Ce n’est quand même pas sorcier ! Nous ne sommes pas le pays le plus pluvieux du monde. Ni ne pouvons-nous dire, a contrario, que, comme Dubaï, nous puissions être pris par surprise, étant un des pays les plus secs du monde.

Que disent les faits ? La Banque mondiale nous catégorise comme le 32e pays le plus pluvieux du monde, avec 2,041mm par an, selon des chiffres compilés jusqu’en 2020. Il s’agirait de la précipitation moyenne entre 1961 et 2020. Un tel volume de pluie représente 3 800 millions de mètres cubes d’eau annuellement. Si ça n’étonnera personne que nous recevions moins de pluie que Singapour (14e avec 2,497mm/ an) ou les Seychelles (20e avec 2,330mm/an), cela m’a interpellé de savoir que nous recevions plus de pluie que le Brésil (43e , 1,761mm), le Royaume-Uni (74e , 1,220mm/an), la France (100e , 867mm/an), la Suède (128e 624mm/an) ou le Canada (139e , 537mm/an), ce qui devrait encore plus nous dégoûter, qu’à l’intérieur de seulement 720 miles carrés, nous soyons toujours incapables d’assurer une fourniture d’eau 24/7 ! Et de réduire les ‘pertes’ dans le réseau de 55 % à, mettons, un 15 % civilisé ! En effet, comment font ces immenses pays avec une pluviométrie moindre ? Mais ça, c’est pour un autre débat…

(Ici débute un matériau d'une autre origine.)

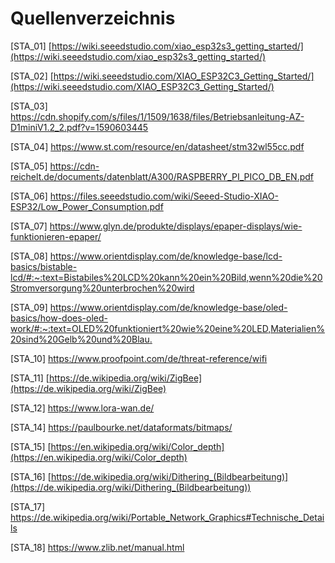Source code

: # Quellenverzeichnis

<a id="STA_01"></a>[STA_01] [https://wiki.seeedstudio.com/xiao_esp32s3_getting_started/](https://wiki.seeedstudio.com/xiao_esp32s3_getting_started/) 

<a id="STA_02"></a>[STA_02] [https://wiki.seeedstudio.com/XIAO_ESP32C3_Getting_Started/](https://wiki.seeedstudio.com/XIAO_ESP32C3_Getting_Started/) 

<a id="STA_03"></a>[STA_03] [https://cdn.shopify.com/s/files/1/1509/1638/files/Betriebsanleitung-AZ-D1miniV1.2_2.pdf?v=1590603445 ](https://cdn.shopify.com/s/files/1/1509/1638/files/Betriebsanleitung-AZ-D1miniV1.2_2.pdf?v=1590603445 ) 

<a id="STA_04"></a>[STA_04] [https://www.st.com/resource/en/datasheet/stm32wl55cc.pdf ](https://www.st.com/resource/en/datasheet/stm32wl55cc.pdf )

<a id="STA_05"></a>[STA_05] [https://cdn-reichelt.de/documents/datenblatt/A300/RASPBERRY_PI_PICO_DB_EN.pdf ](https://cdn-reichelt.de/documents/datenblatt/A300/RASPBERRY_PI_PICO_DB_EN.pdf )

<a id="STA_06"></a>[STA_06] [https://files.seeedstudio.com/wiki/Seeed-Studio-XIAO-ESP32/Low_Power_Consumption.pdf ](https://files.seeedstudio.com/wiki/Seeed-Studio-XIAO-ESP32/Low_Power_Consumption.pdf )

<!-- epaper -->
<a id="STA_07"></a>[STA_07] [https://www.glyn.de/produkte/displays/epaper-displays/wie-funktionieren-epaper/ ](https://www.glyn.de/produkte/displays/epaper-displays/wie-funktionieren-epaper/ )

<!-- bistabile lcd -->
<a id="STA_08"></a>[STA_08] [https://www.orientdisplay.com/de/knowledge-base/lcd-basics/bistable-lcd/#:~:text=Bistabiles%20LCD%20kann%20ein%20Bild,wenn%20die%20Stromversorgung%20unterbrochen%20wird ](https://www.orientdisplay.com/de/knowledge-base/lcd-basics/bistable-lcd/#:~:text=Bistabiles%20LCD%20kann%20ein%20Bild,wenn%20die%20Stromversorgung%20unterbrochen%20wird )

<!-- oled -->
<a id="STA_09"></a>[STA_09] [https://www.orientdisplay.com/de/knowledge-base/oled-basics/how-does-oled-work/#:~:text=OLED%20funktioniert%20wie%20eine%20LED,Materialien%20sind%20Gelb%20und%20Blau. ](https://www.orientdisplay.com/de/knowledge-base/oled-basics/how-does-oled-work/#:~:text=OLED%20funktioniert%20wie%20eine%20LED,Materialien%20sind%20Gelb%20und%20Blau. )

<!-- wifi / wlan -->
<a id="STA_10"></a>[STA_10] [https://www.proofpoint.com/de/threat-reference/wifi ](https://www.proofpoint.com/de/threat-reference/wifi )

<!-- zigbee -->
<a id="STA_11"></a>[STA_11] [https://de.wikipedia.org/wiki/ZigBee](https://de.wikipedia.org/wiki/ZigBee) 

<!-- lora -->
<a id="STA_12"></a>[STA_12] [https://www.lora-wan.de/ ](https://www.lora-wan.de/ )

<!-- bitmap -->
<a id="STA_14"></a>[STA_14] [https://paulbourke.net/dataformats/bitmaps/ ](https://paulbourke.net/dataformats/bitmaps/ )

<!-- bitmap -->
<a id="STA_15"></a>[STA_15] [https://en.wikipedia.org/wiki/Color_depth](https://en.wikipedia.org/wiki/Color_depth) 

<!-- dithering -->
<a id="STA_16"></a>[STA_16] [https://de.wikipedia.org/wiki/Dithering_(Bildbearbeitung)](https://de.wikipedia.org/wiki/Dithering_(Bildbearbeitung)) 

<a id="STA_17"></a>[STA_17] [https://de.wikipedia.org/wiki/Portable_Network_Graphics#Technische_Details ](https://de.wikipedia.org/wiki/Portable_Network_Graphics#Technische_Details )

<a id="STA_18"></a>[STA_18] [https://www.zlib.net/manual.html ](https://www.zlib.net/manual.html )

La question du jour concerne les inondations et il est clair que notre pluviométrie a toujours été forte au point ou dès les premières décades de la colonisation française, les gouverneurs faisaient de la construction de drains imposants une priorité absolue. Ces drains que l’on trouve à Port-Louis, à Souillac et à Mahébourg, à ma connaissance, représentent encore les systèmes principaux d’évacuation des eaux de pluie du pays, surtout dans la capitale…

Port-Louis est un cas à part, car elle est ceinturée par des montagnes et construite presque au niveau de la mer, dans sa partie la plus basse. L’urbanisation a évidemment réduit la capacité d’absorption des ruissellements d’eau de pluie ; l’indiscipline civique qui n’assure pas la propreté des drains n’aide pas non plus ; et les constructions faites en dépit du bon sens dans des régions vulnérables aux glissements de terrain ou sur/ dans les drains n’améliorent aucunement l’évacuation des déluges d’eau ; mais les vrais défis se trouvent ailleurs.

D’abord, il est clair que l’effet «cuvette» de Port-Louis, à un moment où la pluviosité est rendue bien plus concentrée par le changement climatique, demande que l’on évacue plus d’eau en moins de temps. Avec essentiellement le même dispositif de drains qu’au 18e siècle, cela paraît plutôt problématique ! On a évoqué un cut-off drain sur le flanc de la colline Monneron. Cela va sans doute aider à réduire le catchment area desservi par les drains actuels (Ruisseau créole, Ruisseau du Pouce, etc.), mais ça ne suffira sans doute pas. Ne faudrait-il pas plutôt considérer de ceinturer presque tout Port-Louis avec des cut-off drains à flanc de montagne ?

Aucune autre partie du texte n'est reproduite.